Die viel beschworene Aufbruchstimmung im deutschen Herren-Tennis ist schon wieder vorbei. Nach den tollen Auftritten der Brüder Alexander und Mischa Zverev in Melbourne bei den Australian Open wollte das deutsche Team in diesem Jahr auch im Davis Cup angreifen – und scheiterte nun überraschend mit 1:4 gegen eine ersatzgeschwächte Mannschaft aus Belgien bereits in der ersten Runde.

Am Sonntag verlor Alexander Zverev (19) das Spitzeneinzel gegen Steve Darcis trotz einer starken kämpferischen Leistung mit 6:2, 4:6, 4:6, 6:7 (8:10), womit die deutsche Niederlage in Frankfurt am Main beim Stand von 1:3 bereits vor dem letzten Einzel besiegelt war. Dort unterlag Mischa Zverev (29) dann auch noch Ruben Bemelmans deutlich mit 5:7, 1:6.

„Das ganze Wochenende ist irgendwie schlecht für uns gelaufen. Nach dem ersten Tag hätten wir 2:0 führen können, auch im Doppel war ein Sieg drin. Jetzt steht es 1:3, und wir müssen in die Relegation, das ist sehr schade“, sagte Alexander Zverev enttäuscht.

Am Sonnabend hatten die Brüder das Doppel gegen das belgische Duo Ruben Bemelmans und Joris De Loore in fünf Sätzen verloren. Zum Auftakt am Freitag hatte nur Alexander Zverev seine Partie gegen Arthur de Greef gewonnen, Philipp Kohlschreiber sich aber in fünf Sätzen gegen Darcis geschlagen geben müssen.

Am Sonntag kam es also wieder auf den Jüngsten im Team an. Und Alexander Zverev, dem auch von Branchengrößen wie Roger Federer und Rafael Nadal eine vielversprechende Zukunft vorhergesagt wird, startete gegen Darcis furios.

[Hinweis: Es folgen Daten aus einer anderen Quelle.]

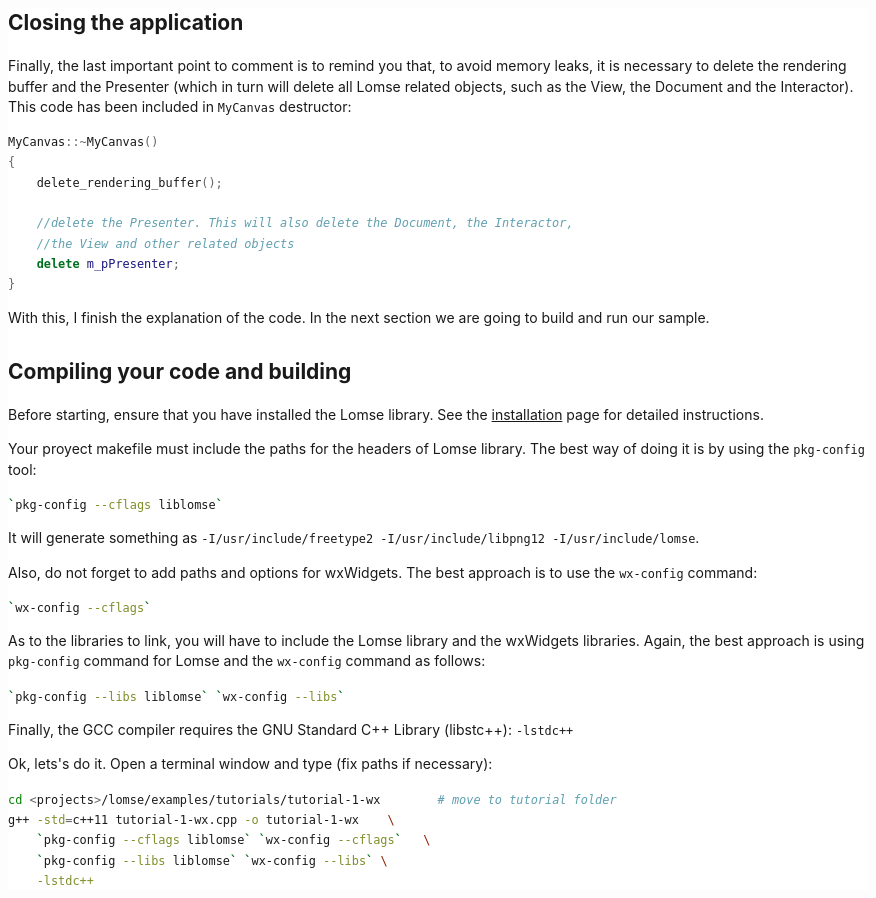
## <a name="close" />Closing the application

Finally, the last important point to comment is to remind you that, to avoid memory leaks, it is necessary to delete the rendering buffer and the Presenter (which in turn will delete all Lomse related objects, such as the View, the Document and the Interactor). This code has been included in `MyCanvas` destructor:

```c++
MyCanvas::~MyCanvas()
{
    delete_rendering_buffer();

    //delete the Presenter. This will also delete the Document, the Interactor,
    //the View and other related objects
    delete m_pPresenter;
}
```

With this, I finish the explanation of the code. In the next section we are going to build and run our sample.



## <a name="compile" />Compiling your code and building

Before starting, ensure that you have installed the Lomse library. See the [installation](https://github.com/lenmus/lomse/wiki/Installation) page for detailed instructions.

Your proyect makefile must include the paths for the headers of Lomse library. The best way of doing it is by using the `pkg-config` tool:

```bash
`pkg-config --cflags liblomse`
```

It will generate something as `-I/usr/include/freetype2 -I/usr/include/libpng12 -I/usr/include/lomse`.

Also, do not forget to add paths and options for wxWidgets. The best approach is to use the `wx-config` command:

```bash
`wx-config --cflags`
```

As to the libraries to link, you will have to include the Lomse library and the wxWidgets libraries. Again, the best approach is using `pkg-config` command for Lomse and the `wx-config` command as follows:

```bash
`pkg-config --libs liblomse` `wx-config --libs`
```

Finally, the GCC compiler requires the GNU Standard C++ Library (libstc++): `-lstdc++`

Ok, lets's do it. Open a terminal window and type (fix paths if necessary):

```bash
cd <projects>/lomse/examples/tutorials/tutorial-1-wx		# move to tutorial folder
g++ -std=c++11 tutorial-1-wx.cpp -o tutorial-1-wx    \
    `pkg-config --cflags liblomse` `wx-config --cflags`   \
    `pkg-config --libs liblomse` `wx-config --libs` \
    -lstdc++
```
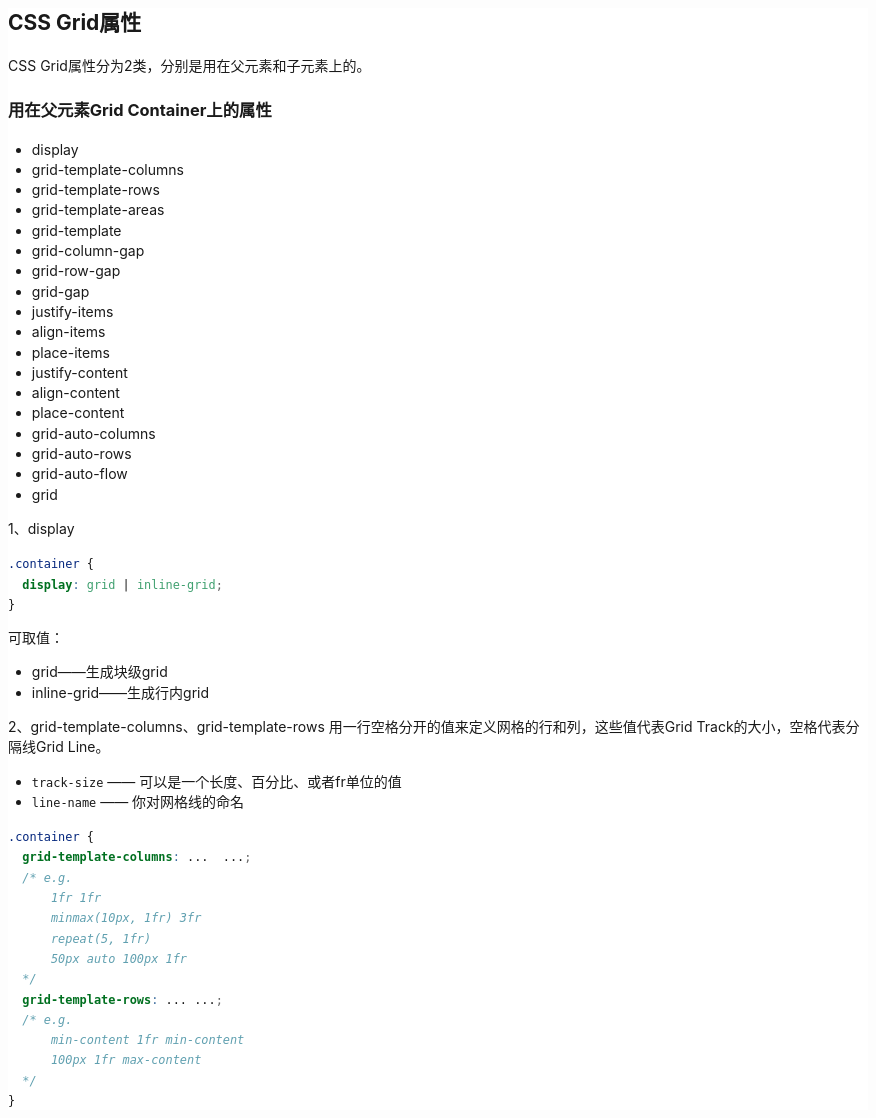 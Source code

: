 ## CSS Grid属性
CSS Grid属性分为2类，分别是用在父元素和子元素上的。

### 用在父元素Grid Container上的属性

- display
- grid-template-columns
- grid-template-rows
- grid-template-areas
- grid-template
- grid-column-gap
- grid-row-gap
- grid-gap
- justify-items
- align-items
- place-items
- justify-content
- align-content
- place-content
- grid-auto-columns
- grid-auto-rows
- grid-auto-flow
- grid

1、display

```css
.container {
  display: grid | inline-grid;
}
```

可取值：

- grid——生成块级grid
- inline-grid——生成行内grid

2、grid-template-columns、grid-template-rows
用一行空格分开的值来定义网格的行和列，这些值代表Grid Track的大小，空格代表分隔线Grid Line。

- `track-size` —— 可以是一个长度、百分比、或者fr单位的值
- `line-name` —— 你对网格线的命名

```css
.container {
  grid-template-columns: ...  ...;
  /* e.g.
      1fr 1fr
      minmax(10px, 1fr) 3fr
      repeat(5, 1fr)
      50px auto 100px 1fr
  */
  grid-template-rows: ... ...;
  /* e.g.
      min-content 1fr min-content
      100px 1fr max-content
  */
}
```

Der gebürtige Hamburger dominierte die Partie mit seinen druckvollen Schlägen nach Belieben und holte sich nach nur 29 Minuten Satz eins.

Auch im zweiten Durchgang hatte Zverev zunächst weiter alles im Griff. Doch Mitte des zweiten Abschnitts begann die Partie zu kippen. Darcis kämpfte sich ins Spiel, hielt die Ballwechsel länger und zermürbte mit dieser Taktik Zverev wie schon zwei Tage zuvor Kohlschreiber.

Zverev begann nun mit sich zu hadern, zudem ließ ihn der Aufschlag immer mehr im Stich. So kam der Weltranglisten-22. kaum noch zu schnellen Punkten. Zverev kämpfte zwar verbissen, doch auch Satz drei ging an Darcis. „Ich habe gespürt, dass ich müde werde. Das Doppel am Tag zuvor hat viel Energie gekostet“, gestand Zverev. Im vierten Satz spitzte sich das Geschehen dann bis in den Tiebreak zu. Drei Matchbälle konnte Zverev noch abwehren, dann musste er sich nach 3:02 Stunden doch geschlagen geben.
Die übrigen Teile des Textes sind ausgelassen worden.